Andrew Caspersen, the banker accused of stealing $25 million, seemed to have it all, at least on paper.
Scion of a family that built and sold a finance company for billions, Caspersen went from Princeton University to Harvard Law School, where students can read rare books in the Caspersen Room or study in the Caspersen Student Center. Until Monday, he was a managing director at PJT Partners Inc. He earned more than $3 million a year, prosecutors said in court, helping private-equity funds restructure.
Now Caspersen, 39, is out of work and charged with what federal prosecutors describe as a brazen fraud. According to the Manhattan U.S. attorney's office, he invented a fake "credit facility" that promised high returns and duped a hedge-fund manager into wiring him millions last year, most of it from a charitable foundation. He gambled it away betting on stock options in just four weeks, according to the criminal complaint. In all, Caspersen is accused of scheming to defraud investors of more than $95 million.
Caspersen's case raises questions about how PJT, an advisory firm that combined with the mergers and restructuring businesses of private-equity giant Blackstone Group LP last year, failed to notice what he was doing, and why someone in his position would allegedly run a scam that was likely to be discovered. PJT dropped 86 cents to $22.80 at 10:38 in New York Tuesday, extending its two-day decline to 14 percent.
Caspersen didn't offer any answers when he appeared in Manhattan federal court on Monday wearing a white polo shirt and gray slacks, with his wife, mother and one of his brothers looking on from the back row.
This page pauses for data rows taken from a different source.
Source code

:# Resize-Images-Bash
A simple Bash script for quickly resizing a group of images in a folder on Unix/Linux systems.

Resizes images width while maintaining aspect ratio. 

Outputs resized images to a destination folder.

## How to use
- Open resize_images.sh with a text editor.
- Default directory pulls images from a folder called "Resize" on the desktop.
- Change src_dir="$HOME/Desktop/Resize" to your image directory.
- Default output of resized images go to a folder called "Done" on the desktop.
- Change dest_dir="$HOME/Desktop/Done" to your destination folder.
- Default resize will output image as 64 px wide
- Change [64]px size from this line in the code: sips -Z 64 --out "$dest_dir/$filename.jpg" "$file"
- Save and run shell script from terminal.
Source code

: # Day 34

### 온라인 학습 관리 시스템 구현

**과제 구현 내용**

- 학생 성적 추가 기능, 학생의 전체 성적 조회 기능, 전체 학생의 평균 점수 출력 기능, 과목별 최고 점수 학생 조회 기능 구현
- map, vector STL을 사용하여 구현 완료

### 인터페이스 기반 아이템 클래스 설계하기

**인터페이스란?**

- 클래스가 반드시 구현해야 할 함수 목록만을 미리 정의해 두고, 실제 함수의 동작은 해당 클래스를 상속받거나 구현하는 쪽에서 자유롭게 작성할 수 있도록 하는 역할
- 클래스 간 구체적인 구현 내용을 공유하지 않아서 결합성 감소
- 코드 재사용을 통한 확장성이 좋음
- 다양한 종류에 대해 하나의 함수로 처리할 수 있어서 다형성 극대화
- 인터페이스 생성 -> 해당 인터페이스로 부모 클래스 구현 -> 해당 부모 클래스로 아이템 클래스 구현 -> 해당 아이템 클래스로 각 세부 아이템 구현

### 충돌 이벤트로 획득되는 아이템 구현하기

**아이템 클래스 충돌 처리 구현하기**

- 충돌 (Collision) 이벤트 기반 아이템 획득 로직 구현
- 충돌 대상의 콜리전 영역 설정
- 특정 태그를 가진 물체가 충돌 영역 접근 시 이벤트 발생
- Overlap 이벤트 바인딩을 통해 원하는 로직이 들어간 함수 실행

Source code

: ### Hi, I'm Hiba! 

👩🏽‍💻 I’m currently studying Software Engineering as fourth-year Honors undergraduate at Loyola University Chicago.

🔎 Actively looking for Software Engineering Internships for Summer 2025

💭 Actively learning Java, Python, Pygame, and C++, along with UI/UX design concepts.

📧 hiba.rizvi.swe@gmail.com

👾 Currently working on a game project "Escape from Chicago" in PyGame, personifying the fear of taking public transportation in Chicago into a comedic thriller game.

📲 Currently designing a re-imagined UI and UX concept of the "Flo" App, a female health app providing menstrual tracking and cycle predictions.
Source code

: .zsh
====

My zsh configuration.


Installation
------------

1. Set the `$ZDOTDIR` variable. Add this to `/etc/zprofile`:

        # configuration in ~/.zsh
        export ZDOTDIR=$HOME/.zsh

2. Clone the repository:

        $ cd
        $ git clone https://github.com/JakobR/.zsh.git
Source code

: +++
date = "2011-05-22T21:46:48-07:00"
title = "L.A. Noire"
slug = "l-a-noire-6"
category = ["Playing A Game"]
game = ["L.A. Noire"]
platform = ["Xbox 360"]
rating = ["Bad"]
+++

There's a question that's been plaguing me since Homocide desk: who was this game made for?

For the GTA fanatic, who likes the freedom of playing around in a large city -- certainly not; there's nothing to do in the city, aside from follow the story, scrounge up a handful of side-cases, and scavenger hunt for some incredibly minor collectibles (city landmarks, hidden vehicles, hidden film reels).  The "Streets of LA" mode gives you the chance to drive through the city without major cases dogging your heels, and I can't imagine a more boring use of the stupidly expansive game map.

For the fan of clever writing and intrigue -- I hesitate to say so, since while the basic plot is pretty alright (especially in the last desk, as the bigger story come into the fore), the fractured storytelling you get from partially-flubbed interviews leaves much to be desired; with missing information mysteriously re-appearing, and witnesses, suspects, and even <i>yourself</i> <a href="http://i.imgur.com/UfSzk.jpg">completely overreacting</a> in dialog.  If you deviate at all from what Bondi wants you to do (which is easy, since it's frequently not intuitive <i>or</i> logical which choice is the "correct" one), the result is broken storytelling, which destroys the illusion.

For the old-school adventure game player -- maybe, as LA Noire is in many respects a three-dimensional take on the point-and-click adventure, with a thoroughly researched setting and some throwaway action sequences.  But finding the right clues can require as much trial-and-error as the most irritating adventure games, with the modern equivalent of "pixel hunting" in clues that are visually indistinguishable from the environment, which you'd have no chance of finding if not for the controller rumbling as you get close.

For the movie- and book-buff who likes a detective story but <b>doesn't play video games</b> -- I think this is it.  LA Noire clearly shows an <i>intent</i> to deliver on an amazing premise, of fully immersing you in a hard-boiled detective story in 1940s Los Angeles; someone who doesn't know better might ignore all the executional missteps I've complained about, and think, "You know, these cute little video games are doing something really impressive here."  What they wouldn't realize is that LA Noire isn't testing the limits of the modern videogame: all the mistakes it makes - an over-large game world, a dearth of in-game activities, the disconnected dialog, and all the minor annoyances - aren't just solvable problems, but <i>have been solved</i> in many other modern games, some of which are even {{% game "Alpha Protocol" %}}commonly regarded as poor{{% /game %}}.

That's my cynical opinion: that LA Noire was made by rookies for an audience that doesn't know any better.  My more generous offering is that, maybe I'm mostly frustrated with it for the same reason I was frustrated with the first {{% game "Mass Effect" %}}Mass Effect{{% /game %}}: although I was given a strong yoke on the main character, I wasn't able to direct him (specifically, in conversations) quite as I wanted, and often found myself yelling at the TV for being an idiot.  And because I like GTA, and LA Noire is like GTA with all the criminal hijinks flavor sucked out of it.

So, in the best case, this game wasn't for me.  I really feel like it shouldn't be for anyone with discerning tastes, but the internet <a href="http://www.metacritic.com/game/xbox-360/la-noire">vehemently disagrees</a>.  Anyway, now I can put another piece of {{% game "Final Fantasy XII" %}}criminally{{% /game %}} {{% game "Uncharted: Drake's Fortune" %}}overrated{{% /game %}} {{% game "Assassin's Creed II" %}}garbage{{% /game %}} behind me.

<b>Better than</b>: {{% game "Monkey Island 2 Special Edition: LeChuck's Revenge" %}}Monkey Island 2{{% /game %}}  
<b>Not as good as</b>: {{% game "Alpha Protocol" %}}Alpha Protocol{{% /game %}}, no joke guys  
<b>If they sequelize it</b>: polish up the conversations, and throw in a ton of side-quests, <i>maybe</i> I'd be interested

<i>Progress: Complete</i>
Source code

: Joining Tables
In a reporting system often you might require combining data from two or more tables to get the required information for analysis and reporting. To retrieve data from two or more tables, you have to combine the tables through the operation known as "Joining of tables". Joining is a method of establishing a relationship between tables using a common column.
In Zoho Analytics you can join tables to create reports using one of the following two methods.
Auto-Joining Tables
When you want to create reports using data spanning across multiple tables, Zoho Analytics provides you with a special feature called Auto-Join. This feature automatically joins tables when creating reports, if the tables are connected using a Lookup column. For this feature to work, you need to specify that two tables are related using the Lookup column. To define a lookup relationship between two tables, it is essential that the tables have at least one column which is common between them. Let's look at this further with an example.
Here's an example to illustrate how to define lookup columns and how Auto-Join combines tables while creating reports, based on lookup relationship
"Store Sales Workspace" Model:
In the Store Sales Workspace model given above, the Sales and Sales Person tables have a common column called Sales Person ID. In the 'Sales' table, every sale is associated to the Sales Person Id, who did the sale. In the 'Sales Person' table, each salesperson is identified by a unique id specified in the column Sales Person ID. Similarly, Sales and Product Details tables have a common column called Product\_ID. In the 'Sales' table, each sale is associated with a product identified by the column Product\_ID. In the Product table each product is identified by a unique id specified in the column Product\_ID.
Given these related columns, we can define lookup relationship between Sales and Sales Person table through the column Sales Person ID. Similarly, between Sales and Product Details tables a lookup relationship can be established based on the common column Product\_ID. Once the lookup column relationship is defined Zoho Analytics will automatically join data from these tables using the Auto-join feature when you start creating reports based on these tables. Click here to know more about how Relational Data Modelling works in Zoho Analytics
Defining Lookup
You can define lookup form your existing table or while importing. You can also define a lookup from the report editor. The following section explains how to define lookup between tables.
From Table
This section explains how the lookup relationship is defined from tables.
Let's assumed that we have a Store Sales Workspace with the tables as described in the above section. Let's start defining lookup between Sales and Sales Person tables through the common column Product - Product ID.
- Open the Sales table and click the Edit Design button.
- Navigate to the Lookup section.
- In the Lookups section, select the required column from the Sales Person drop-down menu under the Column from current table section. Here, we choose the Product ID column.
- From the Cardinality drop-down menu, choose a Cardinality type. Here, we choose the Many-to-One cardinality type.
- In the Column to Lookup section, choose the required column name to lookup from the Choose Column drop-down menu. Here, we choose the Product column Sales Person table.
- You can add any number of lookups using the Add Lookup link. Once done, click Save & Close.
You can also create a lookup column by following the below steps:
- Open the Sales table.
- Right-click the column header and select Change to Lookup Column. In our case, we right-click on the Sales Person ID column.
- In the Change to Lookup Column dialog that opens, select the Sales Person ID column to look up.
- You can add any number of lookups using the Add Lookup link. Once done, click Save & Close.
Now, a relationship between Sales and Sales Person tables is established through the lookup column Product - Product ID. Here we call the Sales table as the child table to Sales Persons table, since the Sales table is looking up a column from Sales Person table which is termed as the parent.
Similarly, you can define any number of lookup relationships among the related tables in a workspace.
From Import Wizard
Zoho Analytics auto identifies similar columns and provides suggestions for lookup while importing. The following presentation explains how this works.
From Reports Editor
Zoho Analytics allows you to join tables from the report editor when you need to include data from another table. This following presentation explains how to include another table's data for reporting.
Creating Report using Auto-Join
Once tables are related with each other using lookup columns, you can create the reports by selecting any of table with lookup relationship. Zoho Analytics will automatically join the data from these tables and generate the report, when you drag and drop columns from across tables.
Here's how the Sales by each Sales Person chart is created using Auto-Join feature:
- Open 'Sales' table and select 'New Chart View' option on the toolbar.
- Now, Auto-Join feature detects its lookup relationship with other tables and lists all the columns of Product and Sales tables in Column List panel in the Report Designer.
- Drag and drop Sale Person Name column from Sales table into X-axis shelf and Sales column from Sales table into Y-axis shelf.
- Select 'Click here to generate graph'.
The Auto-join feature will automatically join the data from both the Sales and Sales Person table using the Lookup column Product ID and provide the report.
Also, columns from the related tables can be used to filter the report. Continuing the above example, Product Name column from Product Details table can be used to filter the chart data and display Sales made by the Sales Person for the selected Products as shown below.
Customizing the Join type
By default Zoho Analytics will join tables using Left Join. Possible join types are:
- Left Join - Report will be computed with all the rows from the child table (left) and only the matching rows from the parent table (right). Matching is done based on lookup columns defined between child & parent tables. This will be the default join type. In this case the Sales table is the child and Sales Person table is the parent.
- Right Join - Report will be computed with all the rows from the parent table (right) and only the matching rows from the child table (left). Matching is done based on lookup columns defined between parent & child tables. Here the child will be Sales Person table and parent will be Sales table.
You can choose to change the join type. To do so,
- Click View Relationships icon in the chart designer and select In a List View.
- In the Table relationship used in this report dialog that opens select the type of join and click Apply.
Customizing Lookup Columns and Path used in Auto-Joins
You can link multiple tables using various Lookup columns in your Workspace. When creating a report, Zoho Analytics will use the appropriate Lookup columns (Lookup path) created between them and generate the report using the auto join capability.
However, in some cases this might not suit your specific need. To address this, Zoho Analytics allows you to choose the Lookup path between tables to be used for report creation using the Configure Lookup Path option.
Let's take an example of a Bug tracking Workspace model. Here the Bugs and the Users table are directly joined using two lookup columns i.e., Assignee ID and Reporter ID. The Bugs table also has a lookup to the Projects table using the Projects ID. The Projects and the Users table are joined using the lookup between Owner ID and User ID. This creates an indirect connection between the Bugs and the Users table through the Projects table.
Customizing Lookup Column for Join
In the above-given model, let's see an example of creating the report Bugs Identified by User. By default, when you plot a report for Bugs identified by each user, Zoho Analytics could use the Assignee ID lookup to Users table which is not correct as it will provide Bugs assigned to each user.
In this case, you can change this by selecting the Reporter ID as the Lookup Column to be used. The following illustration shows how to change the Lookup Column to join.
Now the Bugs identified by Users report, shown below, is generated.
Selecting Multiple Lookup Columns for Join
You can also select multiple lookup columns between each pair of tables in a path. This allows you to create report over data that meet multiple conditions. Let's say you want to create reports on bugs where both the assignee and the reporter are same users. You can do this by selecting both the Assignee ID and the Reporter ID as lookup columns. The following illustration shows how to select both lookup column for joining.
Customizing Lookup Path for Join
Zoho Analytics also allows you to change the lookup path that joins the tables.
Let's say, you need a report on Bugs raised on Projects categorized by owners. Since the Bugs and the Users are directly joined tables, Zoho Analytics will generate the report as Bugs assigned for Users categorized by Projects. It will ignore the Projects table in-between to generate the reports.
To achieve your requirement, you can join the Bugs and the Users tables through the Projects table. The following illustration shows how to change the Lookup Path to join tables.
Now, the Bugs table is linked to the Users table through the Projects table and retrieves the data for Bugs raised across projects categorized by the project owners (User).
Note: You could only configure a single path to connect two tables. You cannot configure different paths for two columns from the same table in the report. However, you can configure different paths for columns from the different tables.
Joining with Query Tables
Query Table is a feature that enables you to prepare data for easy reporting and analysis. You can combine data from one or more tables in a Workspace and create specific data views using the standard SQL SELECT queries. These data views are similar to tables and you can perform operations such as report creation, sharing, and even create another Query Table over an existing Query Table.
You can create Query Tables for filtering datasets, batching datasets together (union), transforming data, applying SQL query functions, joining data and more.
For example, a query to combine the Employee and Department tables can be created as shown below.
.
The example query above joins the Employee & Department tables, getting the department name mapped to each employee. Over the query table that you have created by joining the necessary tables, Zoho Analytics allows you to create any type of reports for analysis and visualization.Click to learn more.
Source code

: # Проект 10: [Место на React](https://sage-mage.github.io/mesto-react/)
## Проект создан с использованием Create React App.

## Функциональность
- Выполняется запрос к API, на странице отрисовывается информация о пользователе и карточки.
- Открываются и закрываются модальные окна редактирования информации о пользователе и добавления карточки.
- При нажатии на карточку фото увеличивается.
Defense lawyer Dan Levy, arguing against prosecutors' request for $20 million bail, said his money was all gone. "Losses have eviscerated any assets," he said.
Assistant U.S. Attorney Christine Magdo disagreed. "He created fake identities and used the identities of real individuals," she said. "He stole from his own employer and now he says he has no assets. We wonder why would he tell the truth now, when he's lied all along?"
Private equity
Caspersen was released from custody on a $5 million bond. Levy declined to comment on the charges. Caspersen's wife Christina didn't reply to a phone call and e-mail seeking comment.
Caspersen worked for Coller Capital for about a decade before moving in 2013 to Park Hill Group, then a part of Blackstone. He specialized in secondaries — stakes in hard-to-sell private-equity funds. Park Hill was spun out of Blackstone in October and is now a unit of PJT Partners. PJT said in a statement that it had fired Caspersen and that it was "stunned and outraged" to learn of the fraud.
According to prosecutors, the fraud's roots go back to July. A month earlier, Park Hill helped private-equity firm Irving Place Capital raise $500 million to restructure a fund from 2006, the client's regulatory filing shows. Caspersen worked on that assignment, according to a person with knowledge of the matter.
Four months later, Caspersen e-mailed the manager of an international hedge fund and offered him the chance to earn a temptingly high return, according to the criminal complaint. The investment, which he claimed was related to the restructuring of the Irving Place fund, "offers private equity returns (15 percent) but without the risk," Caspersen said in an e-mail to another potential investor that was quoted in court documents.
No connection
What the investor didn't know was that the account receiving the money, Irving Place III SPV LLC, was actually controlled by Caspersen and had nothing to do with the Irving Place firm. PJT didn't authorize Caspersen to raise the funds, prosecutors said.
A spokesman for the Irving Place private-equity firm said it had no knowledge of Caspersen's scheme and was working with prosecutors.
Father's suicide
Caspersen's family history has triumph and tragedy. His father, Finn M.W. Caspersen, ran the consumer-finance company Beneficial Corp. for almost two decades, after his own father had overseen it for 18 years. In 1998, it was bought out for more than $8 billion. He acquired estates in Florida and Rhode Island and donated to the Peddie School in New Jersey, Drew University and Harvard Law, which all of his four sons attended.
Then in 2009, he killed himself. According to reports from the time in the New York Times and Vanity Fair, he was weakened by kidney cancer and fighting with the Internal Revenue Service on suspicion of evading taxes in offshore bank accounts.